*** Begin section ***
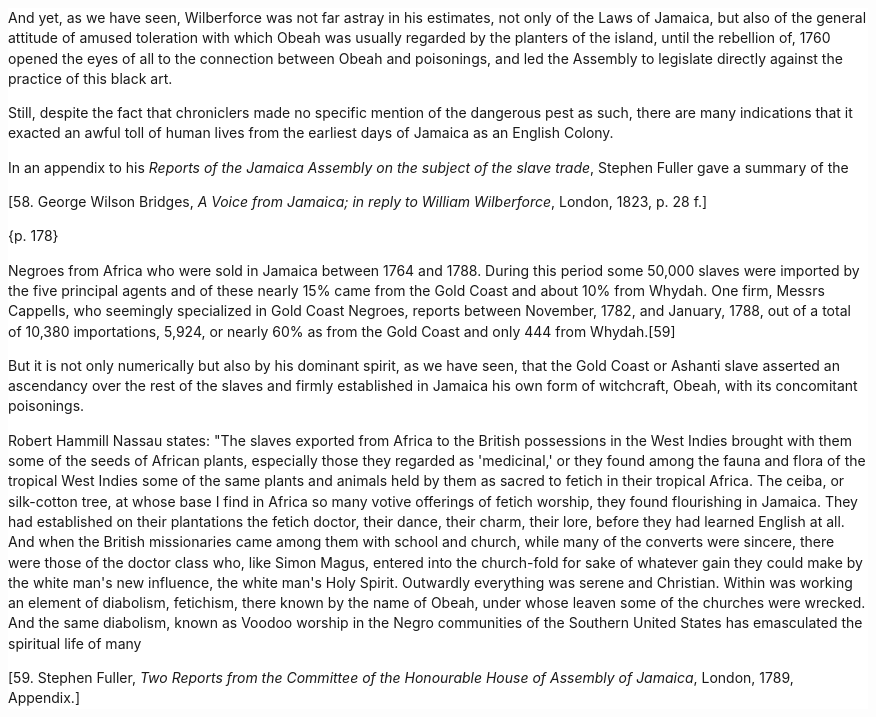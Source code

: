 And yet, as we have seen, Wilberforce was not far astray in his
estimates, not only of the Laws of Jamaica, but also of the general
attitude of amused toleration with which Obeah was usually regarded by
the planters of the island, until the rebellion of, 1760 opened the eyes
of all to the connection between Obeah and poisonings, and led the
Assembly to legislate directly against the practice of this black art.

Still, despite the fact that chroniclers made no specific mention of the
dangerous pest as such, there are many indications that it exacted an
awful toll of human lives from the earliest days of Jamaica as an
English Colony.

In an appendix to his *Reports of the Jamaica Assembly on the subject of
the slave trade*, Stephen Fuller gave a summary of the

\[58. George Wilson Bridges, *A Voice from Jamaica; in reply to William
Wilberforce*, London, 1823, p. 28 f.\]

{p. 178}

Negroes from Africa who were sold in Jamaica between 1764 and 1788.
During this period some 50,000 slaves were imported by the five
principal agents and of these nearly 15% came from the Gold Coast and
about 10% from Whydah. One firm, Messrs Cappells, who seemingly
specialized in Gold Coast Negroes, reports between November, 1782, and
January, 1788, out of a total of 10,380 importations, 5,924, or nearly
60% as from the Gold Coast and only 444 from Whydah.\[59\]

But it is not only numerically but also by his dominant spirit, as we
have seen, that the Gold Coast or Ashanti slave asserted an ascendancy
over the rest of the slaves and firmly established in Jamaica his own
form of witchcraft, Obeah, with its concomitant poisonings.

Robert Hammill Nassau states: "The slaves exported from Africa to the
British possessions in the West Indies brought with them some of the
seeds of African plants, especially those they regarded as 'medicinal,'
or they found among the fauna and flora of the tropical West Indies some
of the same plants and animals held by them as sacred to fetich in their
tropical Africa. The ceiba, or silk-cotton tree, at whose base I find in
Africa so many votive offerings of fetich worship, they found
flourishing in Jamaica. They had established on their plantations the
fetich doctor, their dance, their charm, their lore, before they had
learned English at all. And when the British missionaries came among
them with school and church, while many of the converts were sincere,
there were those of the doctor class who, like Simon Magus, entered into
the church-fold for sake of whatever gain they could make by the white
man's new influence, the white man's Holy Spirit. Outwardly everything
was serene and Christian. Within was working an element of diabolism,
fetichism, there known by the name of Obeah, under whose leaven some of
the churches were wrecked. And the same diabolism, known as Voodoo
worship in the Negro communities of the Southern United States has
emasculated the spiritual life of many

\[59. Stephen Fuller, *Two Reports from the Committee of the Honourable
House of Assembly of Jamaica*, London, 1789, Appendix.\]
*** End section ***
*** Begin section ***
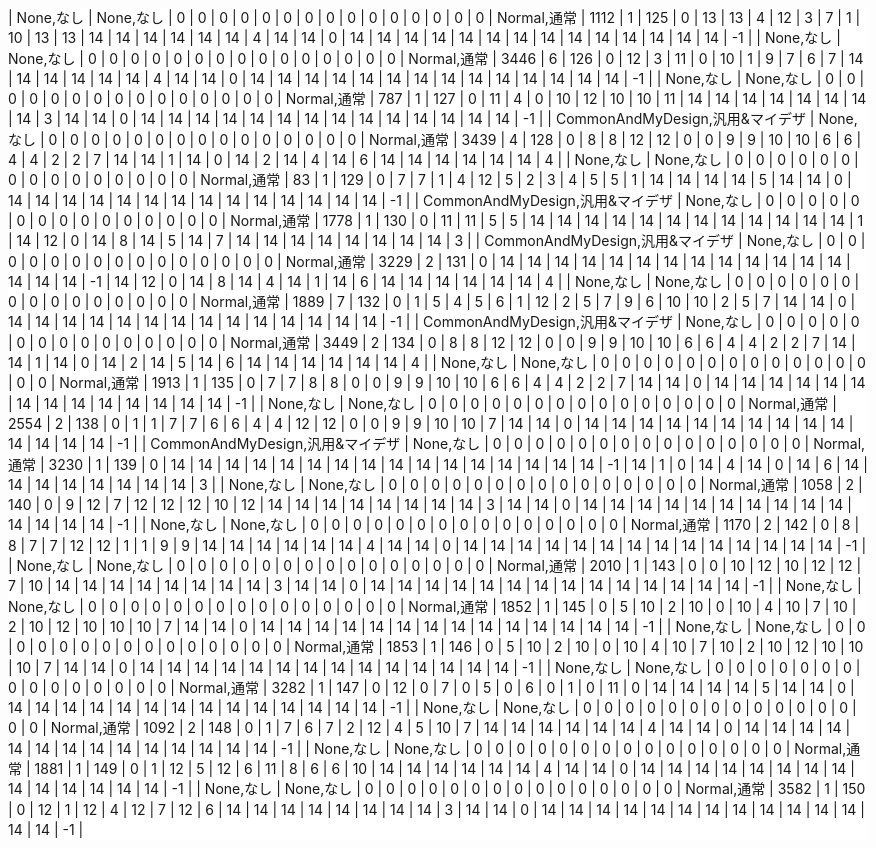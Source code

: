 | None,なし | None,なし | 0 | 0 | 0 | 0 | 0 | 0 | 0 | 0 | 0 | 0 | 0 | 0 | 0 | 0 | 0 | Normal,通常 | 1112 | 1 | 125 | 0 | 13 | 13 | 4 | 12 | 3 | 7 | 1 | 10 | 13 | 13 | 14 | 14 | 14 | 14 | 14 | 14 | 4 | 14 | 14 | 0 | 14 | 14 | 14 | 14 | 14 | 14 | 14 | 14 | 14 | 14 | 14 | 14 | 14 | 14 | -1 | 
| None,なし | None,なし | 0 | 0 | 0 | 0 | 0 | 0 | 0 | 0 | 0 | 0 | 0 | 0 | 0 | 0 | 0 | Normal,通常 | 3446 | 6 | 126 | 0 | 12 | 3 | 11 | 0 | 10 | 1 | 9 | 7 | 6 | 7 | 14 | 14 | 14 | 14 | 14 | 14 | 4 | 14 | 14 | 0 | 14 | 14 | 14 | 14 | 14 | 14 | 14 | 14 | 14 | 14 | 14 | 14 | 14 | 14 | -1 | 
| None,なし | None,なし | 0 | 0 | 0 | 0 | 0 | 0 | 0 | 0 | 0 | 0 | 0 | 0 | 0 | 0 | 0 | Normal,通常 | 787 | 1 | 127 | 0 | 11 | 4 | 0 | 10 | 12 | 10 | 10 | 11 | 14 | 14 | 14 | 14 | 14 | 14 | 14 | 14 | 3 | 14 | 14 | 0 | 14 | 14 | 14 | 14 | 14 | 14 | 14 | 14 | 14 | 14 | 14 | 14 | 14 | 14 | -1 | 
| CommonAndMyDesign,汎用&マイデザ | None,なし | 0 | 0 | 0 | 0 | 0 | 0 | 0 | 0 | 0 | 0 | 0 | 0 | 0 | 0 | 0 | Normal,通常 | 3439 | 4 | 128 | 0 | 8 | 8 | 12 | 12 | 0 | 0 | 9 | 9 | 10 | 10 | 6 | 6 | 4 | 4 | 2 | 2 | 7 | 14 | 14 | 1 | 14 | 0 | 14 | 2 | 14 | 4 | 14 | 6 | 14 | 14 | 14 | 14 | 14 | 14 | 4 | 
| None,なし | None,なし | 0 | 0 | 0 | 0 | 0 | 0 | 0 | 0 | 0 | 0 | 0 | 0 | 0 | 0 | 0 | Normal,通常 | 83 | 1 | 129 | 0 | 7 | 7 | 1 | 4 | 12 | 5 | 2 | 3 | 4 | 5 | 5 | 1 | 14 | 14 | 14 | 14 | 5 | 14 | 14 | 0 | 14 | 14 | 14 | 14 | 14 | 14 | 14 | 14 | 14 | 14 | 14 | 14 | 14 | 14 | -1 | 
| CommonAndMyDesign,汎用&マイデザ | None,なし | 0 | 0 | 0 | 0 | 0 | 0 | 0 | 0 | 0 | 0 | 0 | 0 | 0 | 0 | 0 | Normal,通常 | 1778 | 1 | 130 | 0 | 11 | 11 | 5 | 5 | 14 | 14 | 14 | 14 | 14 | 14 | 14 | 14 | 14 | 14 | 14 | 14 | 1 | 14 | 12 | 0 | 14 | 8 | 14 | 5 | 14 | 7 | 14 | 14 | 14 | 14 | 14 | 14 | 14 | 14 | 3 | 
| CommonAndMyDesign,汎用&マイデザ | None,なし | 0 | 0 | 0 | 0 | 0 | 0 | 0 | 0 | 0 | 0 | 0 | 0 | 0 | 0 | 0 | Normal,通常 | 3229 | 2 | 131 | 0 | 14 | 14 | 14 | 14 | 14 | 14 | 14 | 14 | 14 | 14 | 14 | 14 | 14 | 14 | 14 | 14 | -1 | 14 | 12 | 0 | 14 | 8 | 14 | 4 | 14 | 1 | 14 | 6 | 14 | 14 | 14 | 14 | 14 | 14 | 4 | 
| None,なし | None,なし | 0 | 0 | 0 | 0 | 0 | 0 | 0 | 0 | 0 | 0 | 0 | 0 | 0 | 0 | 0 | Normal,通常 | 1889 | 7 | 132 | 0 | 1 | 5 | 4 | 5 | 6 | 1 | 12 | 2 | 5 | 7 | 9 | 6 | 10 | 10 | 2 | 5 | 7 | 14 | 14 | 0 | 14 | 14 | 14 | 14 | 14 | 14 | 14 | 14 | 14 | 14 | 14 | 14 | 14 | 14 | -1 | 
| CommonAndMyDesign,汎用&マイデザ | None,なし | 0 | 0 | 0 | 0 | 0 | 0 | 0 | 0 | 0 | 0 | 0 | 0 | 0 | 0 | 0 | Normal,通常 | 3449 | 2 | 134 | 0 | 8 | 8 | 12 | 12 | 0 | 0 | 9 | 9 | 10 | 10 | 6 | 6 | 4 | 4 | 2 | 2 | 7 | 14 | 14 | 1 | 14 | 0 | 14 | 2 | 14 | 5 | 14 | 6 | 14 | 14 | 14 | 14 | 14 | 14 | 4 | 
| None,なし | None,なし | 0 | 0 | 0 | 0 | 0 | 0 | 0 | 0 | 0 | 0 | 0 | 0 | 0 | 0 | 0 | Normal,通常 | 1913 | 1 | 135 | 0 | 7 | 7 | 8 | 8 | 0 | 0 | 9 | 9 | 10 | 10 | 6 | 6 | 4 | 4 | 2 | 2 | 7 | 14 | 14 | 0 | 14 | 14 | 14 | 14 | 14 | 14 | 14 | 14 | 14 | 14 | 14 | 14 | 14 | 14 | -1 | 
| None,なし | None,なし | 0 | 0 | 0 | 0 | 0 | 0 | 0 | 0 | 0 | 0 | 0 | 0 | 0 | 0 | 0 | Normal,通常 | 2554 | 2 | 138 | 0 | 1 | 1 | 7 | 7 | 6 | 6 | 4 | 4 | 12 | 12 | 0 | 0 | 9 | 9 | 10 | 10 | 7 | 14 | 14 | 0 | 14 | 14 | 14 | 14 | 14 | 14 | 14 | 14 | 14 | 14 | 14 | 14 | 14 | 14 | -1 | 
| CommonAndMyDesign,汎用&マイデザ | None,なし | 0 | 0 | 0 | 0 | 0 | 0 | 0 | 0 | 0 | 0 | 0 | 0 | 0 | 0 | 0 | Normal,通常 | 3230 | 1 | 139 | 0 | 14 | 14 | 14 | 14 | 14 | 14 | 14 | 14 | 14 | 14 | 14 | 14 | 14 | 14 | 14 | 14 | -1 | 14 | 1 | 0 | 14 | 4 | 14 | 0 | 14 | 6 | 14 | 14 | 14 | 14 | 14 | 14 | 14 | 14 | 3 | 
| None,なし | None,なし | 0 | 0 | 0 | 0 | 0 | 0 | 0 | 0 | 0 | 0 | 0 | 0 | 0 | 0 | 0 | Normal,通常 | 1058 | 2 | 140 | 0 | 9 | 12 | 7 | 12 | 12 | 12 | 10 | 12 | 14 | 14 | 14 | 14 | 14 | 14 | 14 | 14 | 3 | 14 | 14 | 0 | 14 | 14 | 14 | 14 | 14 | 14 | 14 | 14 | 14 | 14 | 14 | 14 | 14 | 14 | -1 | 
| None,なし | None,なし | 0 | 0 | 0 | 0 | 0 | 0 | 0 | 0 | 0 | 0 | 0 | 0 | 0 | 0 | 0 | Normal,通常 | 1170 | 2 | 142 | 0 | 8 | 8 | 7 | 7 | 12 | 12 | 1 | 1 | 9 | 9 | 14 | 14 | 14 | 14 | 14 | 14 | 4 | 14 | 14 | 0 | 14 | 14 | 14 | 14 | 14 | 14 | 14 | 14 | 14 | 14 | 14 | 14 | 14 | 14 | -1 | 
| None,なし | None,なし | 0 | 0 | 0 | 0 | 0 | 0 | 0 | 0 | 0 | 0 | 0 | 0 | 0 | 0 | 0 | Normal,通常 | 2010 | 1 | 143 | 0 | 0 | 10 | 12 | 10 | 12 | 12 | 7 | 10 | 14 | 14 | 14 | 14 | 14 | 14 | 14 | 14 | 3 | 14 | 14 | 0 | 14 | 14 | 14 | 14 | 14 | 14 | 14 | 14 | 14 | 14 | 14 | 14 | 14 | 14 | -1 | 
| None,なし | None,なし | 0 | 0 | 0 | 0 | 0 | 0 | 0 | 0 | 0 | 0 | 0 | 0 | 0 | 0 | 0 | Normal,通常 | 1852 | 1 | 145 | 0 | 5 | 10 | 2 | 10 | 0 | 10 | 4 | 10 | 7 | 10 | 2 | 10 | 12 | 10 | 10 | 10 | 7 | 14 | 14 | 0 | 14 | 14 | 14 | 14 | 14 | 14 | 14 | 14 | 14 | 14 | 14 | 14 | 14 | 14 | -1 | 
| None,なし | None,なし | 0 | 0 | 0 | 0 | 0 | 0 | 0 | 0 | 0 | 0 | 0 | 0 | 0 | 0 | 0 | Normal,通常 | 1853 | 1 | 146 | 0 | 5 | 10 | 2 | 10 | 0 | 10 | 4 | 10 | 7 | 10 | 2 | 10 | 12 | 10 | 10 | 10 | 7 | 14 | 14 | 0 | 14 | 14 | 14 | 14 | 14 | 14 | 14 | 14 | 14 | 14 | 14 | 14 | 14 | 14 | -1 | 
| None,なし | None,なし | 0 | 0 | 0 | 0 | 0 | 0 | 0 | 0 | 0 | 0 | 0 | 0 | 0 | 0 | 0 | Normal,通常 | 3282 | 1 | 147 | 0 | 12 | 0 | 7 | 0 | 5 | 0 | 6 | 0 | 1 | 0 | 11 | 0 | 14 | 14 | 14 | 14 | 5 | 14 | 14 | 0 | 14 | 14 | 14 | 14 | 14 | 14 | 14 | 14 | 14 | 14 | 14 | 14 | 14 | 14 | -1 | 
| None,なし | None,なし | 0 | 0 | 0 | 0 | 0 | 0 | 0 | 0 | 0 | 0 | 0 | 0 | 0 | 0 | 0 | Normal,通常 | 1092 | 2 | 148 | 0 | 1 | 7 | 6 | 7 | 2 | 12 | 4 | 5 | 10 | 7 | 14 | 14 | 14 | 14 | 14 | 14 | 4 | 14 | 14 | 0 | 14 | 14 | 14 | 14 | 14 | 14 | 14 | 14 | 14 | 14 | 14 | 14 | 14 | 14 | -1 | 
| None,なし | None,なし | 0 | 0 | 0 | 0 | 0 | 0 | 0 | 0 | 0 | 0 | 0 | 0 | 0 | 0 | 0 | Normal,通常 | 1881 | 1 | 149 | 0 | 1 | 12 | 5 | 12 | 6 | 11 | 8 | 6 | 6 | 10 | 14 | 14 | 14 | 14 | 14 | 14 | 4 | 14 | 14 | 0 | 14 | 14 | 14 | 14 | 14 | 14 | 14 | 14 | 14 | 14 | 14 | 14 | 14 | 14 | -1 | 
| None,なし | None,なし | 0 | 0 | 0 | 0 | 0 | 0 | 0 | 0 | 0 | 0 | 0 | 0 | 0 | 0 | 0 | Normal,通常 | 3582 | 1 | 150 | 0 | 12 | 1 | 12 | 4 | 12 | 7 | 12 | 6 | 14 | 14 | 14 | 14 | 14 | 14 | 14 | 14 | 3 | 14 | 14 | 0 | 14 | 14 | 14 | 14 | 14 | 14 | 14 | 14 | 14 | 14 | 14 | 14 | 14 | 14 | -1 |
*** End section ***
INSTRUCTIONS TO FOLLOW: Could you restate, word for word, the lines above from the one with "the planters of" to the one with "English Colony.", both included?

ANSWER SPACE:
the planters of the island, until the rebellion of, 1760 opened the eyes
of all to the connection between Obeah and poisonings, and led the
Assembly to legislate directly against the practice of this black art.

Still, despite the fact that chroniclers made no specific mention of the
dangerous pest as such, there are many indications that it exacted an
awful toll of human lives from the earliest days of Jamaica as an
English Colony.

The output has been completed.